[Records provided]

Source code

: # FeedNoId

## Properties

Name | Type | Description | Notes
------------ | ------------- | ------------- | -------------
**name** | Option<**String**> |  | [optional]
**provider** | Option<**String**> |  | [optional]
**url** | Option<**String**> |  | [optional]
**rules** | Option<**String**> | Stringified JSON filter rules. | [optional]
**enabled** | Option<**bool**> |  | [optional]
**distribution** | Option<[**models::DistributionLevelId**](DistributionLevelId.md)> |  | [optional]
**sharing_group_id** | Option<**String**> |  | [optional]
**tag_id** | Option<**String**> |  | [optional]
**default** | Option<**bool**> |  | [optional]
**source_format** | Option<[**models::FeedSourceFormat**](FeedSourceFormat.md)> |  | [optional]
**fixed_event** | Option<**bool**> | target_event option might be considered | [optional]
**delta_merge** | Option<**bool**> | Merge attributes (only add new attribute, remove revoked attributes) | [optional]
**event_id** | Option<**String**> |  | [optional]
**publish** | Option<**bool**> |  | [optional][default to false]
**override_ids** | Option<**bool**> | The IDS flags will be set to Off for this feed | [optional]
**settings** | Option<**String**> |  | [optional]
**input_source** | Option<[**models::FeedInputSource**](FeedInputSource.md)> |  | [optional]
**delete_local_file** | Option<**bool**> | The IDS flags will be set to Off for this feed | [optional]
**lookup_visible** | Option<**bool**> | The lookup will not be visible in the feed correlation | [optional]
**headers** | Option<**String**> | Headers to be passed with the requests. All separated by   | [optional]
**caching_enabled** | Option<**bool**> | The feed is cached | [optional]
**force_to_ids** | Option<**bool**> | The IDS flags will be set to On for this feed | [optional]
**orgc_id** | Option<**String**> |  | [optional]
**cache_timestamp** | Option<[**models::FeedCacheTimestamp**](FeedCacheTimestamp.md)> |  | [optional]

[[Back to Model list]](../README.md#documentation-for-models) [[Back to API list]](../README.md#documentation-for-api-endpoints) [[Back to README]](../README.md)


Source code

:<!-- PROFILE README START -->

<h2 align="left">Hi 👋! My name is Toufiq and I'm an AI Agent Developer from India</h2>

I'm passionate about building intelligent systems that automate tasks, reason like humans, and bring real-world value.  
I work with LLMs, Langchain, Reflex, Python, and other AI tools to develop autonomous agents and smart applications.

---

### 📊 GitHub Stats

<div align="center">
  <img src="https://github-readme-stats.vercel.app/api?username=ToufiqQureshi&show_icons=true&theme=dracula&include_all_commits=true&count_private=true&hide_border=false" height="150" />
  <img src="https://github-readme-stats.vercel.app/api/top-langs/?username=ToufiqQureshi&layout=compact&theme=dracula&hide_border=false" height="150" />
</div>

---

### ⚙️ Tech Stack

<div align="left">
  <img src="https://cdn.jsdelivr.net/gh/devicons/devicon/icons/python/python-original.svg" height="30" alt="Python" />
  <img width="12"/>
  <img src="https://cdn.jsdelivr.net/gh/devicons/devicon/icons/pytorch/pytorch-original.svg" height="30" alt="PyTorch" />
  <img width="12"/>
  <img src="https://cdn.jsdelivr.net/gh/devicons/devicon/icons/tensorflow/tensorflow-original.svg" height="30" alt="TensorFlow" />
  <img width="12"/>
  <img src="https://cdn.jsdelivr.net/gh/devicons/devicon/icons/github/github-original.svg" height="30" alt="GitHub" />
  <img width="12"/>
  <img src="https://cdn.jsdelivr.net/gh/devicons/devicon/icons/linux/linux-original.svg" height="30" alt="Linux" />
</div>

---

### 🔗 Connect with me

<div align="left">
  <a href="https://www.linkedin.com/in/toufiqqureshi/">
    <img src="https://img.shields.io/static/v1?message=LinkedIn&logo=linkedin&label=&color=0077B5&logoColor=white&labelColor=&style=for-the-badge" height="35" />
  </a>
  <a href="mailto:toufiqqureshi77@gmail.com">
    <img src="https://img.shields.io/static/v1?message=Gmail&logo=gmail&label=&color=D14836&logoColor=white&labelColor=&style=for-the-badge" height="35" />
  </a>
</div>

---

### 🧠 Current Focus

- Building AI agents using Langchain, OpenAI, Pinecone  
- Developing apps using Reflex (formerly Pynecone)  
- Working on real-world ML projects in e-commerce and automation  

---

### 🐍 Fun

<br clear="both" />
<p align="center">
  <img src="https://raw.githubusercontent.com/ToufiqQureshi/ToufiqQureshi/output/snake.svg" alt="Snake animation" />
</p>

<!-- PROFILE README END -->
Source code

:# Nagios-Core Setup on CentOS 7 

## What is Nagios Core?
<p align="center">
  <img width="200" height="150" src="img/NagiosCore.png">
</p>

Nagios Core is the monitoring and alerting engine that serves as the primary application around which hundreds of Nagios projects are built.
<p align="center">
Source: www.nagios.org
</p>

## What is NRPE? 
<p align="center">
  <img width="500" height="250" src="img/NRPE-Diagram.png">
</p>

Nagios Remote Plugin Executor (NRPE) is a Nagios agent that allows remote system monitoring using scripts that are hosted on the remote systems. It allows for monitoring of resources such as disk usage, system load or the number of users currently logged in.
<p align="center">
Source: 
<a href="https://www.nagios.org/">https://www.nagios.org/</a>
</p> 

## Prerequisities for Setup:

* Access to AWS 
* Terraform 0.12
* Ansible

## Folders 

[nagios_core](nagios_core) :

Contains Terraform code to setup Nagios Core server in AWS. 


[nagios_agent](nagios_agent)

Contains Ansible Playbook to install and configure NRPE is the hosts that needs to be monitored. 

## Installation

[/Records provided]

### Your goal
Can you quote exactly the lines from the one containing "Nagios Core is" through the last line of the records above, and nothing else?

### Result for this task
Nagios Core is the monitoring and alerting engine that serves as the primary application around which hundreds of Nagios projects are built.
<p align="center">
Source: www.nagios.org
</p>

## What is NRPE? 
<p align="center">
  <img width="500" height="250" src="img/NRPE-Diagram.png">
</p>

Nagios Remote Plugin Executor (NRPE) is a Nagios agent that allows remote system monitoring using scripts that are hosted on the remote systems. It allows for monitoring of resources such as disk usage, system load or the number of users currently logged in.
<p align="center">
Source: 
<a href="https://www.nagios.org/">https://www.nagios.org/</a>
</p> 

## Prerequisities for Setup:

* Access to AWS 
* Terraform 0.12
* Ansible

## Folders 

[nagios_core](nagios_core) :

Contains Terraform code to setup Nagios Core server in AWS. 


[nagios_agent](nagios_agent)

Contains Ansible Playbook to install and configure NRPE is the hosts that needs to be monitored. 

## Installation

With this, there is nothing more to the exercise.